He imperceptibly wandered into a remote area of St. Petersburg, far from the city center. After somehow having dinner in a secluded tavern, he went out again to wander. Again, he walked through many streets and squares. Beyond them stretched long yellow and gray fences; completely dilapidated little houses began to appear instead of wealthy homes, and along with them, colossal factory buildings, ugly, blackened, red, with long chimneys.
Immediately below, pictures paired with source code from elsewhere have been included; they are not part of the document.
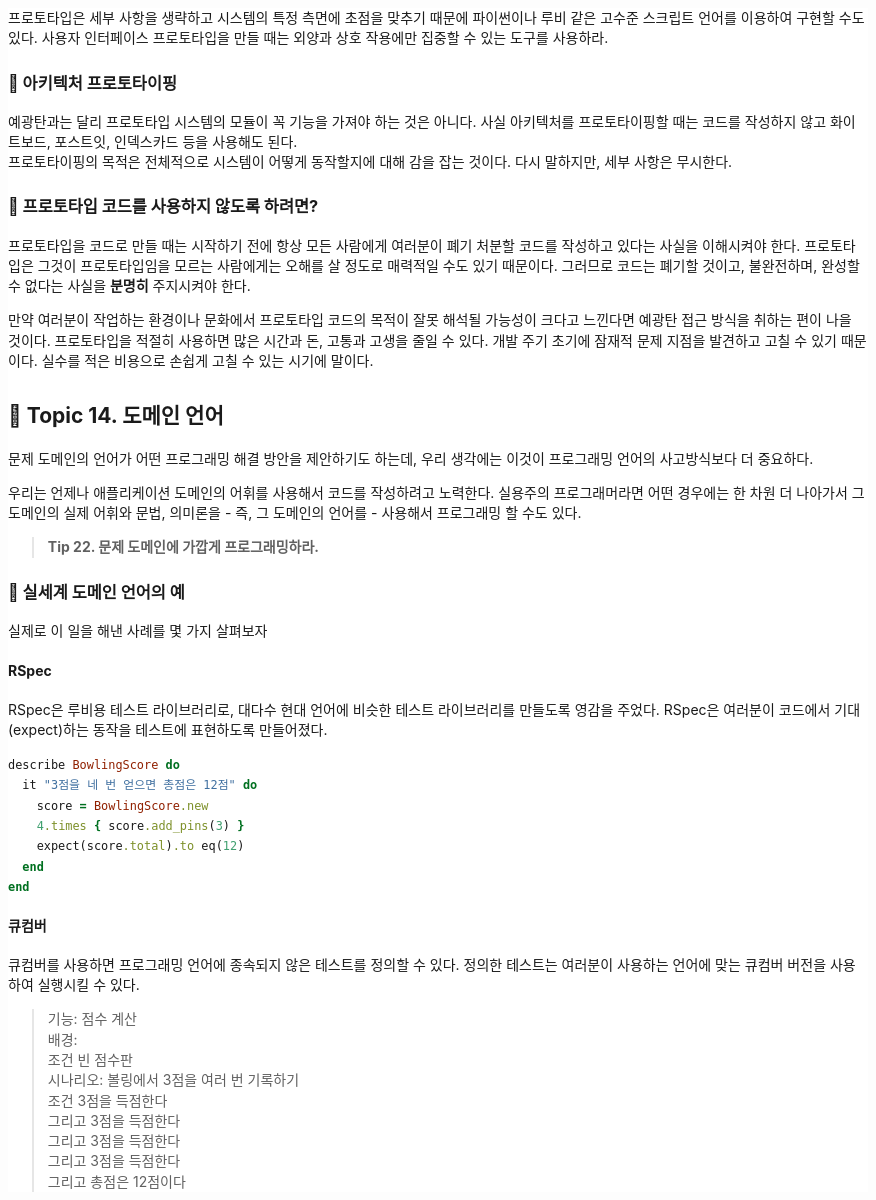 프로토타입은 세부 사항을 생략하고 시스템의 특정 측면에 초점을 맞추기 때문에 파이썬이나 루비 같은 고수준 스크립트 언어를 이용하여 구현할 수도 있다. 사용자 인터페이스 프로토타입을 만들 때는 외양과 상호 작용에만 집중할 수 있는 도구를 사용하라.

### 🥕 아키텍처 프로토타이핑
예광탄과는 달리 프로토타입 시스템의 모듈이 꼭 기능을 가져야 하는 것은 아니다. 사실 아키텍처를 프로토타이핑할 때는 코드를 작성하지 않고 화이트보드, 포스트잇, 인덱스카드 등을 사용해도 된다.   
프로토타이핑의 목적은 전체적으로 시스템이 어떻게 동작할지에 대해 감을 잡는 것이다. 다시 말하지만, 세부 사항은 무시한다.

### 🥕 프로토타입 코드를 사용하지 않도록 하려면?
프로토타입을 코드로 만들 때는 시작하기 전에 항상 모든 사람에게 여러분이 폐기 처분할 코드를 작성하고 있다는 사실을 이해시켜야 한다. 프로토타입은 그것이 프로토타입임을 모르는 사람에게는 오해를 살 정도로 매력적일 수도 있기 때문이다. 그러므로 코드는 폐기할 것이고, 불완전하며, 완성할 수 없다는 사실을 **분명히** 주지시켜야 한다.   

만약 여러분이 작업하는 환경이나 문화에서 프로토타입 코드의 목적이 잘못 해석될 가능성이 크다고 느낀다면 예광탄 접근 방식을 취하는 편이 나을 것이다. 프로토타입을 적절히 사용하면 많은 시간과 돈, 고통과 고생을 줄일 수 있다. 개발 주기 초기에 잠재적 문제 지점을 발견하고 고칠 수 있기 때문이다. 실수를 적은 비용으로 손쉽게 고칠 수 있는 시기에 말이다.

## 🍭 Topic 14. 도메인 언어

문제 도메인의 언어가 어떤 프로그래밍 해결 방안을 제안하기도 하는데, 우리 생각에는 이것이 프로그래밍 언어의 사고방식보다 더 중요하다.   

우리는 언제나 애플리케이션 도메인의 어휘를 사용해서 코드를 작성하려고 노력한다. 실용주의 프로그래머라면 어떤 경우에는 한 차원 더 나아가서 그 도메인의 실제 어휘와 문법, 의미론을 - 즉, 그 도메인의 언어를 - 사용해서 프로그래밍 할 수도 있다.

> **Tip 22. 문제 도메인에 가깝게 프로그래밍하라.**

### 🥕 실세계 도메인 언어의 예

실제로 이 일을 해낸 사례를 몇 가지 살펴보자

#### RSpec
RSpec은 루비용 테스트 라이브러리로, 대다수 현대 언어에 비슷한 테스트 라이브러리를 만들도록 영감을 주었다. RSpec은 여러분이 코드에서 기대(expect)하는 동작을 테스트에 표현하도록 만들어졌다.

```ruby
describe BowlingScore do
  it "3점을 네 번 얻으면 총점은 12점" do
    score = BowlingScore.new
    4.times { score.add_pins(3) }
    expect(score.total).to eq(12)
  end
end
```

#### 큐컴버
큐컴버를 사용하면 프로그래밍 언어에 종속되지 않은 테스트를 정의할 수 있다. 정의한 테스트는 여러분이 사용하는 언어에 맞는 큐컴버 버전을 사용하여 실행시킬 수 있다.

> 기능: 점수 계산   
> 배경:   
>   조건 빈 점수판   
> 시나리오: 볼링에서 3점을 여러 번 기록하기   
>   조건 3점을 득점한다   
>   그리고 3점을 득점한다   
>   그리고 3점을 득점한다   
>   그리고 3점을 득점한다   
>   그리고 총점은 12점이다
Everywhere was deserted and empty; everything looked somehow gloomy and unfriendly: at least, that’s how it seemed to Ordynov. It was already evening. Through one long side-street, he came out onto a small square where a parish church stood.
He entered it distractedly. The service had just ended; the church was almost completely empty, and only two old women were still kneeling at the entrance. The servant, a gray-haired old man, was putting out the candles. The rays of the setting sun poured down in a wide stream through the narrow cupola window and illuminated one of the side chapels with a sea of light; but they grew weaker and weaker, and the darker the gloom thickened beneath the arches of the church, the brighter the gilded icons, illuminated by the trembling glow of the icon-lamps and candles, shone in places. In a fit of deeply agitating anguish and some suppressed feeling, Ordynov leaned against the wall in the darkest corner of the church and lost himself for a moment. He woke up when the measured, dull sound of two parishioners entering echoed beneath the arches of the temple. He raised his eyes, and an inexpressible curiosity overcame him at the sight of the two arrivals. They were an old man and a young woman. The old man was tall, still straight and vigorous, but thin and sickly pale. Judging by his appearance, he could be taken for a traveling merchant from somewhere far away. He wore a long, black, obviously festive, fur-lined kaftan, worn open. Beneath the kaftan was visible some other long-skirted Russian garment, tightly fastened from top to bottom. His bare neck was carelessly tied with a bright red scarf; in his hands, he held a fur hat. A long, thin, half-gray beard fell upon his chest, and from beneath his overhanging, grim brows, a fiery, feverishly inflamed, haughty, and lingering gaze flashed. The woman was about twenty years old and wonderfully beautiful. She wore a rich, blue, fur-lined short coat, and her head was covered with a white satin kerchief tied under her chin. She walked with her eyes cast down, and a kind of thoughtful solemnity diffused throughout her entire figure was sharply and sadly reflected in the sweet outline of her childishly tender and gentle facial features. There was something strange about this unexpected pair.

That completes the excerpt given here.